▶ [ACTIVITY]:
Emit the data below verbatim, stripping out any pictures.
Top of EXERCISE INPUTS
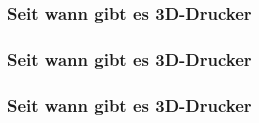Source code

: \begin{frame}
  \frametitle{Seit wann gibt es 3D-Drucker}
\end{frame}
{
\begin{frame}
  \frametitle{Seit wann gibt es 3D-Drucker}
\end{frame}
}
{
\begin{frame}
  \frametitle{Seit wann gibt es 3D-Drucker}
\end{frame}
}
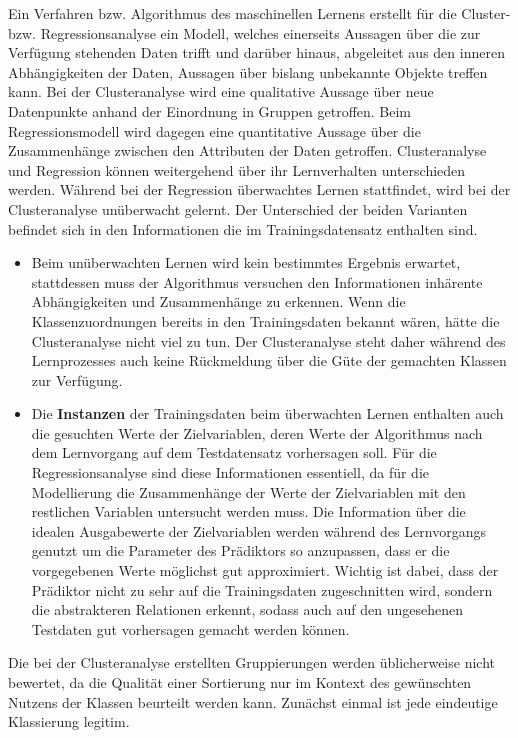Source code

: \documentclass[
	12pt,
	a4paper,
	BCOR10mm,
	DIV14,
	listof=totoc,
	bibliography=totoc,
	headsepline
]{scrreprt}
\begin{document}
Ein Verfahren bzw. Algorithmus des maschinellen Lernens erstellt für die Cluster- bzw. Regressionsanalyse ein Modell, welches einerseits Aussagen über die zur Verfügung stehenden Daten trifft und darüber hinaus, abgeleitet aus den inneren Abhängigkeiten der Daten, Aussagen über bislang unbekannte Objekte treffen kann.
Bei der Clusteranalyse wird eine qualitative Aussage über neue Datenpunkte anhand der Einordnung in Gruppen getroffen.
Beim Regressionsmodell wird dagegen eine quantitative Aussage über die Zusammenhänge zwischen den Attributen der Daten getroffen. 
Clusteranalyse und Regression können weitergehend über ihr Lernverhalten unterschieden werden.
Während bei der Regression überwachtes Lernen stattfindet, wird bei der Clusteranalyse unüberwacht gelernt. Der Unterschied der beiden Varianten befindet sich in den Informationen die im Trainingsdatensatz enthalten sind.
\begin{itemize}
\item Beim unüberwachten Lernen wird kein bestimmtes Ergebnis erwartet, stattdessen muss der Algorithmus versuchen den Informationen inhärente Abhängigkeiten und Zusammenhänge zu erkennen.
Wenn die Klassenzuordnungen bereits in den Trainingsdaten bekannt wären, hätte die Clusteranalyse nicht viel zu tun. 
Der Clusteranalyse steht daher während des Lernprozesses auch keine Rückmeldung über die Güte der gemachten Klassen zur Verfügung.
\item Die \textbf{Instanzen} der Trainingsdaten beim überwachten Lernen enthalten auch die gesuchten Werte der Zielvariablen, deren Werte der Algorithmus nach dem Lernvorgang auf dem Testdatensatz vorhersagen soll.
Für die Regressionsanalyse sind diese Informationen essentiell, da für die Modellierung die Zusammenhänge der Werte der Zielvariablen mit den restlichen Variablen untersucht werden muss.
Die Information über die idealen Ausgabewerte der Zielvariablen werden während des Lernvorgangs genutzt um die Parameter des Prädiktors so anzupassen, dass er die vorgegebenen Werte möglichst gut approximiert. Wichtig ist dabei, dass der Prädiktor nicht zu sehr auf die Trainingsdaten zugeschnitten wird, sondern die abstrakteren Relationen erkennt, sodass auch auf den ungesehenen Testdaten gut vorhersagen gemacht werden können.
\end{itemize}

Die bei der Clusteranalyse erstellten Gruppierungen werden üblicherweise nicht bewertet, da die Qualität einer Sortierung nur im Kontext des gewünschten Nutzens der Klassen beurteilt werden kann.
Zunächst einmal ist jede eindeutige Klassierung legitim.
\end{document}
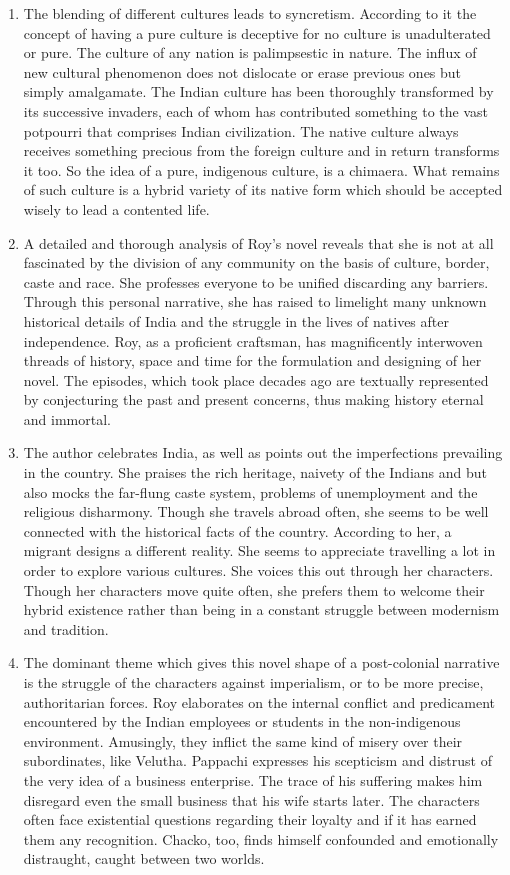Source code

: \begin{enumerate}
  \item The blending of different cultures leads to syncretism.  According to it the concept of having a pure culture is deceptive for no culture is unadulterated or pure.  The culture of any nation is palimpsestic in nature.  The influx of new cultural phenomenon does not dislocate or erase previous ones but simply amalgamate.   The Indian culture has been thoroughly transformed by its successive invaders, each of whom has contributed something to the vast potpourri that comprises Indian civilization.  The native culture always receives something precious from the foreign culture and in return transforms it too.   So the idea of a pure, indigenous culture, is a chimaera. What remains of such culture is a hybrid variety of its native form which should be accepted wisely to lead a contented life.

  \item A detailed and thorough analysis of Roy’s novel reveals that she is not at all fascinated by the division of any community on the basis of culture, border, caste and race.  She professes everyone to be unified discarding any barriers.  Through this personal narrative, she has raised to limelight many unknown historical details of India and the struggle in the lives of natives after independence.  Roy, as a proficient craftsman, has magnificently interwoven threads of history, space and time for the formulation and designing of her novel.  The episodes, which took place decades ago are textually represented by conjecturing the past and present concerns, thus making history eternal and immortal.

  \item The author celebrates India, as well as points out the imperfections prevailing in the country.  She praises the rich heritage, naivety of the Indians and but also mocks the far-flung caste system, problems of unemployment and the religious disharmony.  Though she travels abroad often, she seems to be well connected with the historical facts of the country.  According to her, a migrant designs a different reality. She seems to appreciate travelling a lot in order to explore various cultures. She voices this out through her characters. Though her characters move quite often, she prefers them to welcome their hybrid existence rather than being in a constant struggle between modernism and tradition.

  \item The dominant theme which gives this novel shape of a post-colonial narrative is the struggle of the characters against imperialism, or to be more precise, authoritarian forces. Roy elaborates on the internal conflict and predicament encountered by the Indian employees or students in the non-indigenous environment. Amusingly, they inflict the same kind of misery over their subordinates, like Velutha. Pappachi expresses his scepticism and distrust of the very idea of a business enterprise. The trace of his suffering makes him disregard even the small business that his wife starts later. The characters often face existential questions regarding their loyalty and if it has earned them any recognition. Chacko, too, finds himself confounded and emotionally distraught, caught between two worlds.


\end{enumerate}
Bottom of EXERCISE INPUTS
▶ [YOUR RESPONSE]:
Source code

: \begin{frame}
  \frametitle{Seit wann gibt es 3D-Drucker}
\end{frame}
{
\begin{frame}
  \frametitle{Seit wann gibt es 3D-Drucker}
\end{frame}
}
{
\begin{frame}
  \frametitle{Seit wann gibt es 3D-Drucker}
\end{frame}
}
Source code

: \documentclass[
	12pt,
	a4paper,
	BCOR10mm,
	DIV14,
	listof=totoc,
	bibliography=totoc,
	headsepline
]{scrreprt}
\begin{document}
Ein Verfahren bzw. Algorithmus des maschinellen Lernens erstellt für die Cluster- bzw. Regressionsanalyse ein Modell, welches einerseits Aussagen über die zur Verfügung stehenden Daten trifft und darüber hinaus, abgeleitet aus den inneren Abhängigkeiten der Daten, Aussagen über bislang unbekannte Objekte treffen kann.
Bei der Clusteranalyse wird eine qualitative Aussage über neue Datenpunkte anhand der Einordnung in Gruppen getroffen.
Beim Regressionsmodell wird dagegen eine quantitative Aussage über die Zusammenhänge zwischen den Attributen der Daten getroffen. 
Clusteranalyse und Regression können weitergehend über ihr Lernverhalten unterschieden werden.
Während bei der Regression überwachtes Lernen stattfindet, wird bei der Clusteranalyse unüberwacht gelernt. Der Unterschied der beiden Varianten befindet sich in den Informationen die im Trainingsdatensatz enthalten sind.
\begin{itemize}
\item Beim unüberwachten Lernen wird kein bestimmtes Ergebnis erwartet, stattdessen muss der Algorithmus versuchen den Informationen inhärente Abhängigkeiten und Zusammenhänge zu erkennen.
Wenn die Klassenzuordnungen bereits in den Trainingsdaten bekannt wären, hätte die Clusteranalyse nicht viel zu tun. 
Der Clusteranalyse steht daher während des Lernprozesses auch keine Rückmeldung über die Güte der gemachten Klassen zur Verfügung.
\item Die \textbf{Instanzen} der Trainingsdaten beim überwachten Lernen enthalten auch die gesuchten Werte der Zielvariablen, deren Werte der Algorithmus nach dem Lernvorgang auf dem Testdatensatz vorhersagen soll.
Für die Regressionsanalyse sind diese Informationen essentiell, da für die Modellierung die Zusammenhänge der Werte der Zielvariablen mit den restlichen Variablen untersucht werden muss.
Die Information über die idealen Ausgabewerte der Zielvariablen werden während des Lernvorgangs genutzt um die Parameter des Prädiktors so anzupassen, dass er die vorgegebenen Werte möglichst gut approximiert. Wichtig ist dabei, dass der Prädiktor nicht zu sehr auf die Trainingsdaten zugeschnitten wird, sondern die abstrakteren Relationen erkennt, sodass auch auf den ungesehenen Testdaten gut vorhersagen gemacht werden können.
\end{itemize}

Die bei der Clusteranalyse erstellten Gruppierungen werden üblicherweise nicht bewertet, da die Qualität einer Sortierung nur im Kontext des gewünschten Nutzens der Klassen beurteilt werden kann.
Zunächst einmal ist jede eindeutige Klassierung legitim.
\end{document}
Source code

: \begin{enumerate}
  \item The blending of different cultures leads to syncretism.  According to it the concept of having a pure culture is deceptive for no culture is unadulterated or pure.  The culture of any nation is palimpsestic in nature.  The influx of new cultural phenomenon does not dislocate or erase previous ones but simply amalgamate.   The Indian culture has been thoroughly transformed by its successive invaders, each of whom has contributed something to the vast potpourri that comprises Indian civilization.  The native culture always receives something precious from the foreign culture and in return transforms it too.   So the idea of a pure, indigenous culture, is a chimaera. What remains of such culture is a hybrid variety of its native form which should be accepted wisely to lead a contented life.

  \item A detailed and thorough analysis of Roy’s novel reveals that she is not at all fascinated by the division of any community on the basis of culture, border, caste and race.  She professes everyone to be unified discarding any barriers.  Through this personal narrative, she has raised to limelight many unknown historical details of India and the struggle in the lives of natives after independence.  Roy, as a proficient craftsman, has magnificently interwoven threads of history, space and time for the formulation and designing of her novel.  The episodes, which took place decades ago are textually represented by conjecturing the past and present concerns, thus making history eternal and immortal.

  \item The author celebrates India, as well as points out the imperfections prevailing in the country.  She praises the rich heritage, naivety of the Indians and but also mocks the far-flung caste system, problems of unemployment and the religious disharmony.  Though she travels abroad often, she seems to be well connected with the historical facts of the country.  According to her, a migrant designs a different reality. She seems to appreciate travelling a lot in order to explore various cultures. She voices this out through her characters. Though her characters move quite often, she prefers them to welcome their hybrid existence rather than being in a constant struggle between modernism and tradition.

  \item The dominant theme which gives this novel shape of a post-colonial narrative is the struggle of the characters against imperialism, or to be more precise, authoritarian forces. Roy elaborates on the internal conflict and predicament encountered by the Indian employees or students in the non-indigenous environment. Amusingly, they inflict the same kind of misery over their subordinates, like Velutha. Pappachi expresses his scepticism and distrust of the very idea of a business enterprise. The trace of his suffering makes him disregard even the small business that his wife starts later. The characters often face existential questions regarding their loyalty and if it has earned them any recognition. Chacko, too, finds himself confounded and emotionally distraught, caught between two worlds.


\end{enumerate}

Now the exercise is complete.